> [What is required] Go through the listing below. Copy each line that has the string "Genymotion".

_ _ _

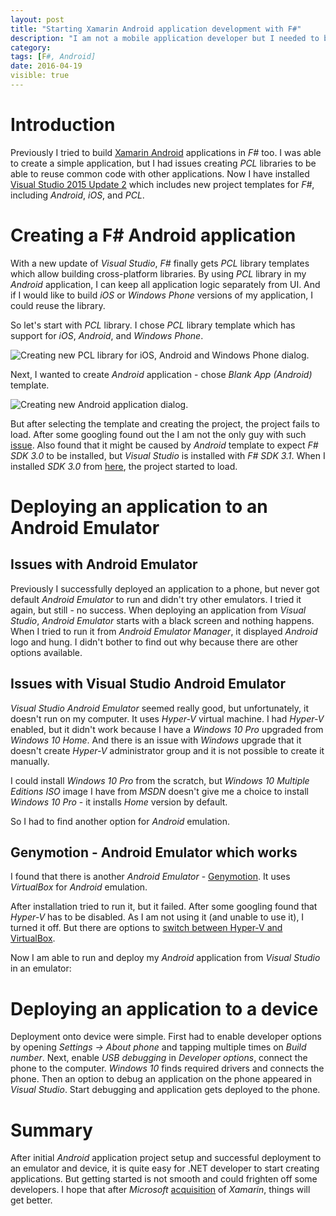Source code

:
 ```yaml
---
layout: post
title: "Starting Xamarin Android application development with F#"
description: "I am not a mobile application developer but I needed to build an Android application. As for .NET developer, Xamarin Android was a natural choice."
category:
tags: [F#, Android]
date: 2016-04-19
visible: true
---
```


# Introduction

Previously I tried to build [Xamarin Android](https://developer.xamarin.com/guides/android/) applications in _F#_ too. I was able to create a simple application, but I had issues creating _PCL_ libraries to be able to reuse common code with other applications. Now I have installed [Visual Studio 2015 Update 2](https://www.visualstudio.com/en-us/news/vs2015-update2-vs.aspx) which includes new project templates for _F#_, including _Android_, _iOS_, and _PCL_.

# Creating a F# Android application

With a new update of _Visual Studio_, _F#_ finally gets _PCL_ library templates which allow building cross-platform libraries. By using _PCL_ library in my _Android_ application, I can keep all application logic separately from UI. And if I would like to build _iOS_ or _Windows Phone_ versions of my application, I could reuse the library.

So let's start with _PCL_ library. I chose _PCL_ library template which has support for _iOS_, _Android_, and _Windows Phone_.

<img src="/img/2016-04/android-fsharp-new-pcl.png" alt="Creating new PCL library for iOS, Android and Windows Phone dialog." class="img-responsive" />

Next, I wanted to create _Android_ application - chose _Blank App (Android)_ template.

<img src="/img/2016-04/android-fsharp-new-android-app.png" alt="Creating new Android application dialog." class="img-responsive" />

But after selecting the template and creating the project, the project fails to load. After some googling found out the I am not the only guy with such [issue](http://stackoverflow.com/q/36349718/660154). Also found that it might be caused by _Android_ template to expect _F# SDK 3.0_ to be installed, but _Visual Studio_ is installed with _F# SDK 3.1_. When I installed _SDK 3.0_ from [here](http://go.microsoft.com/fwlink/?LinkId=261286), the project started to load.

# Deploying an application to an Android Emulator

## Issues with Android Emulator

Previously I successfully deployed an application to a phone, but never got default _Android Emulator_ to run and didn't try other emulators. I tried it again, but still - no success. When deploying an application from _Visual Studio_, _Android Emulator_ starts with a black screen and nothing happens. When I tried to run it from _Android Emulator Manager_, it displayed _Android_ logo and hung. I didn't bother to find out why because there are other options available.

## Issues with Visual Studio Android Emulator

_Visual Studio Android Emulator_ seemed really good, but unfortunately, it doesn't run on my computer. It uses _Hyper-V_ virtual machine. I had _Hyper-V_ enabled, but it didn't work because I have a _Windows 10 Pro_ upgraded from _Windows 10 Home_. And there is an issue with _Windows_ upgrade that it doesn't create _Hyper-V_ administrator group and it is not possible to create it manually.

I could install _Windows 10 Pro_ from the scratch, but _Windows 10 Multiple Editions_ _ISO_ image I have from _MSDN_ doesn't give me a choice to install _Windows 10 Pro_ - it installs _Home_ version by default.

So I had to find another option for _Android_ emulation.

## Genymotion - Android Emulator which works

I found that there is another _Android Emulator_ - [Genymotion](https://www.genymotion.com/). It uses _VirtualBox_ for _Android_ emulation.

After installation tried to run it, but it failed. After some googling found that _Hyper-V_ has to be disabled. As I am not using it (and unable to use it), I turned it off. But there are options to [switch between Hyper-V and VirtualBox](http://www.hanselman.com/blog/SwitchEasilyBetweenVirtualBoxAndHyperVWithABCDEditBootEntryInWindows81.aspx).

Now I am able to run and deploy my _Android_ application from _Visual Studio_ in an emulator:

# Deploying an application to a device

Deployment onto device were simple. First had to enable developer options by opening _Settings -> About phone_ and tapping multiple times on _Build number_. Next, enable _USB debugging_ in _Developer options_, connect the phone to the computer. _Windows 10_ finds required drivers and connects the phone. Then an option to debug an application on the phone appeared in _Visual Studio_. Start debugging and application gets deployed to the phone.

# Summary

After initial _Android_ application project setup and successful deployment to an emulator and device, it is quite easy for .NET developer to start creating applications. But getting started is not smooth and could frighten off some developers. I hope that after _Microsoft_ [acquisition](http://blogs.microsoft.com/blog/2016/02/24/microsoft-to-acquire-xamarin-and-empower-more-developers-to-build-apps-on-any-device/#sm.0001ow17ovl7ydvbwzj26l7705nl5) of _Xamarin_, things will get better.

_ _ _

> [Written response]
## Genymotion - Android Emulator which works
I found that there is another _Android Emulator_ - [Genymotion](https://www.genymotion.com/). It uses _VirtualBox_ for _Android_ emulation.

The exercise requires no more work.